* What you need to do *
Repeat the lines below exactly as written, please, from the line with "I am absolutely" to the line with "When I was two", both lines included, and no others.

* Data in this exercise *

:::::

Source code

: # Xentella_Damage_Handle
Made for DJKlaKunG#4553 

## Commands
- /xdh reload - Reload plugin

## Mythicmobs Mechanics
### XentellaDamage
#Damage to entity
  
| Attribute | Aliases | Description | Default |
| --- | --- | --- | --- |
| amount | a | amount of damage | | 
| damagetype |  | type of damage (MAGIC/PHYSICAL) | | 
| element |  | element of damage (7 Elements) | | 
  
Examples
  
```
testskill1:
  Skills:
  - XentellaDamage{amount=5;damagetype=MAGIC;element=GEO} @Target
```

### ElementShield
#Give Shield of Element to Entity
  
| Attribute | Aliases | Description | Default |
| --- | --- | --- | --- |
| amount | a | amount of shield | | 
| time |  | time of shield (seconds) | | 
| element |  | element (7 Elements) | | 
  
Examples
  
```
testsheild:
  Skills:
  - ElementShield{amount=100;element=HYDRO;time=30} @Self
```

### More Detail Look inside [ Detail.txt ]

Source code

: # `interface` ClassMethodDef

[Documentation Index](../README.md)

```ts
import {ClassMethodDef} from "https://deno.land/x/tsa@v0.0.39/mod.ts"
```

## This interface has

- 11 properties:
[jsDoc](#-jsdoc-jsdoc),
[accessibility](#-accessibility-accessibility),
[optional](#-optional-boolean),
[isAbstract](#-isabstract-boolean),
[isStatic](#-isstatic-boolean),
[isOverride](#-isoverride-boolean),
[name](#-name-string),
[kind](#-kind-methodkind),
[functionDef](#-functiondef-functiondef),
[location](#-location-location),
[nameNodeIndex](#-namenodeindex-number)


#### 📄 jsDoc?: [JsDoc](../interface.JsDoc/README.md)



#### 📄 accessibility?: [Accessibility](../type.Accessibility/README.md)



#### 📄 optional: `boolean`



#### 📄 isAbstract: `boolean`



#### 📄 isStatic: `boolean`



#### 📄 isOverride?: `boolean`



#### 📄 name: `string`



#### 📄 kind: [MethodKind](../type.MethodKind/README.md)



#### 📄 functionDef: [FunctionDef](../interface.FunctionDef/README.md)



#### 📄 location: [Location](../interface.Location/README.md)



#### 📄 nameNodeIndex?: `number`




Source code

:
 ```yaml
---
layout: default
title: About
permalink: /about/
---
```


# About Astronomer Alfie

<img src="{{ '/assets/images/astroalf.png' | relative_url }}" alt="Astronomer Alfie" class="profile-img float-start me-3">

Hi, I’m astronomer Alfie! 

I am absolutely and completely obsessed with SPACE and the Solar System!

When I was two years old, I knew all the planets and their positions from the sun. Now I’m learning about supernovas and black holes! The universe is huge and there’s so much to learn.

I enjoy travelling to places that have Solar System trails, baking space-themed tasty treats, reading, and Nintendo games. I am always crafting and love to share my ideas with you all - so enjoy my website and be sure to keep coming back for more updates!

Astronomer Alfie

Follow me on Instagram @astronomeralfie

:::::

* Answer to the problem *
I am absolutely and completely obsessed with SPACE and the Solar System!

When I was two years old, I knew all the planets and their positions from the sun. Now I’m learning about supernovas and black holes! The universe is huge and there’s so much to learn.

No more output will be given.